Supplementary Materials
Data Availability Statement
Access to the underlying identifiable and potentially re-identifiable pseudonymised electronic health record data is tightly governed by various legislative and regulatory frameworks, and restricted by best practice. The data in OpenSAFELY is drawn from General Practice data across England where TPP is the data processor. TPP developers initiate an automated process to create pseudonymised records in the core OpenSAFELY database, which are copies of key structured data tables in the identifiable records. These pseudonymised records are linked onto key external data resources that have also been pseudonymised via SHA-512 one-way hashing of NHS numbers using a shared salt. Bennett Institute for Applied Data Science developers and Principle Investigators holding contracts with NHS England have access to the OpenSAFELY pseudonymised data tables as needed to develop the OpenSAFELY tools.

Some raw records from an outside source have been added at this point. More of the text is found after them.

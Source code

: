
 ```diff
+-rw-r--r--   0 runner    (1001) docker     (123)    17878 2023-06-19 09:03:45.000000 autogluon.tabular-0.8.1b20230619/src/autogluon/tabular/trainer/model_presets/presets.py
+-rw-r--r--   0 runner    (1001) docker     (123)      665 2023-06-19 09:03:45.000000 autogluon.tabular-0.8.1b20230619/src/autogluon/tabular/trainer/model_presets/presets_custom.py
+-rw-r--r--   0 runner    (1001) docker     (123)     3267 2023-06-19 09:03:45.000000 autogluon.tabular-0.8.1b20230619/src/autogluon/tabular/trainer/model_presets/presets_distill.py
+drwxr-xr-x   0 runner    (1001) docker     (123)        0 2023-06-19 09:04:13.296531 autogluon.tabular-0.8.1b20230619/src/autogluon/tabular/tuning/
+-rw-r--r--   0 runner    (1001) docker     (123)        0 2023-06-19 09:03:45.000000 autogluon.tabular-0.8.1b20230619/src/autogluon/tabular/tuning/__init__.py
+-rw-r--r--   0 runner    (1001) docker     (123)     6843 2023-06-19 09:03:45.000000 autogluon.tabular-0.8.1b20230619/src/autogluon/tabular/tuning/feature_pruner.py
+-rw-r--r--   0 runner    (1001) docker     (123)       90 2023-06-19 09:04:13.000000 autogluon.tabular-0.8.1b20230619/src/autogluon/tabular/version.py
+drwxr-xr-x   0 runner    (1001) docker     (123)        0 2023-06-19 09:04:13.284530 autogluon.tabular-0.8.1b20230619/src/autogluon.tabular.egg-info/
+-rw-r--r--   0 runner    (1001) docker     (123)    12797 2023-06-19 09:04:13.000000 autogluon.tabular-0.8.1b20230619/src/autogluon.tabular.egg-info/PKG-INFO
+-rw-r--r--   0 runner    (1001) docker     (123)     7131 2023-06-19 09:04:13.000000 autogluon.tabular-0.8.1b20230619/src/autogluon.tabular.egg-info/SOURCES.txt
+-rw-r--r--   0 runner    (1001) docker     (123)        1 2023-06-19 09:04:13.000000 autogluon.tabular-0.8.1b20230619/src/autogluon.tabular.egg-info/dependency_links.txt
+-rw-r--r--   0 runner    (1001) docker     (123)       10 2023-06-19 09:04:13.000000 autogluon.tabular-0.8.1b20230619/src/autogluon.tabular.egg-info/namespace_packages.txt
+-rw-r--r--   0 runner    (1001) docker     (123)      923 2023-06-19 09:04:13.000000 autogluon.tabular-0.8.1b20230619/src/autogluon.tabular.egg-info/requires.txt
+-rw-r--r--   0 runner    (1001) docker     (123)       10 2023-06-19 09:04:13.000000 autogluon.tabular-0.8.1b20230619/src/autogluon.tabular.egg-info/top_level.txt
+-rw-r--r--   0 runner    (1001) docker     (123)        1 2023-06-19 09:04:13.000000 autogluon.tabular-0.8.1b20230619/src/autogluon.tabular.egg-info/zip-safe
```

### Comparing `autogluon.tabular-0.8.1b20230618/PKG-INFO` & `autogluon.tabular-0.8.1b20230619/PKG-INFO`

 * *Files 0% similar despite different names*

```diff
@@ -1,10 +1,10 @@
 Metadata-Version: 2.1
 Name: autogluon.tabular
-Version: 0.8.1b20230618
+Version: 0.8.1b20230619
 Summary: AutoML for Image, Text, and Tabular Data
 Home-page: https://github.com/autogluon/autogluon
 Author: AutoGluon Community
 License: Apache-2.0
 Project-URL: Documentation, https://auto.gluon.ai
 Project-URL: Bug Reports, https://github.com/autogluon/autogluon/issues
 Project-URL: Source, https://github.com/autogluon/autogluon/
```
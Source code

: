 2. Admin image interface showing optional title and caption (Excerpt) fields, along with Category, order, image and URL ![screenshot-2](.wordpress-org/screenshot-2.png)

These tools in turn enable researchers with OpenSAFELY data access agreements to write and execute code for data management and data analysis without direct access to the underlying raw pseudonymised patient data, and to review the outputs of this code. All code for the full data management pipeline—from raw data to completed results for this analysis—and for the OpenSAFELY platform as a whole is available for review at github.com/OpenSAFELY.
The data management and analysis code for this paper was led by (CW and VS) and contributed to by (LF and BMK).